Problem to solve: Every line containing the word "occurs" is to be copied from the data below.

___ Record set ___

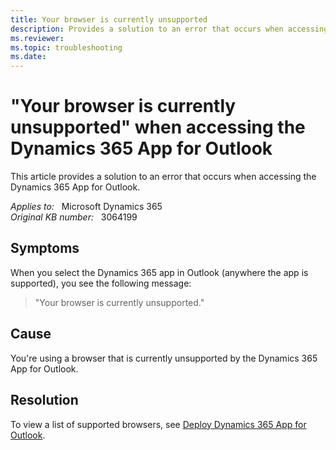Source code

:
 ```yaml
---
title: Your browser is currently unsupported
description: Provides a solution to an error that occurs when accessing the Dynamics 365 App for Outlook.
ms.reviewer: 
ms.topic: troubleshooting
ms.date: 
---
```

# "Your browser is currently unsupported" when accessing the Dynamics 365 App for Outlook

This article provides a solution to an error that occurs when accessing the Dynamics 365 App for Outlook.

_Applies to:_ &nbsp; Microsoft Dynamics 365  
_Original KB number:_ &nbsp; 3064199

## Symptoms

When you select the Dynamics 365 app in Outlook (anywhere the app is supported), you see the following message:

> "Your browser is currently unsupported."

## Cause

You're using a browser that is currently unsupported by the Dynamics 365 App for Outlook.

## Resolution

To view a list of supported browsers, see [Deploy Dynamics 365 App for Outlook](/previous-versions/dynamicscrm-2016/administering-dynamics-365/dn946901(v=crm.8)).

___

Answer to this task:
description: Provides a solution to an error that occurs when accessing the Dynamics 365 App for Outlook.
This article provides a solution to an error that occurs when accessing the Dynamics 365 App for Outlook.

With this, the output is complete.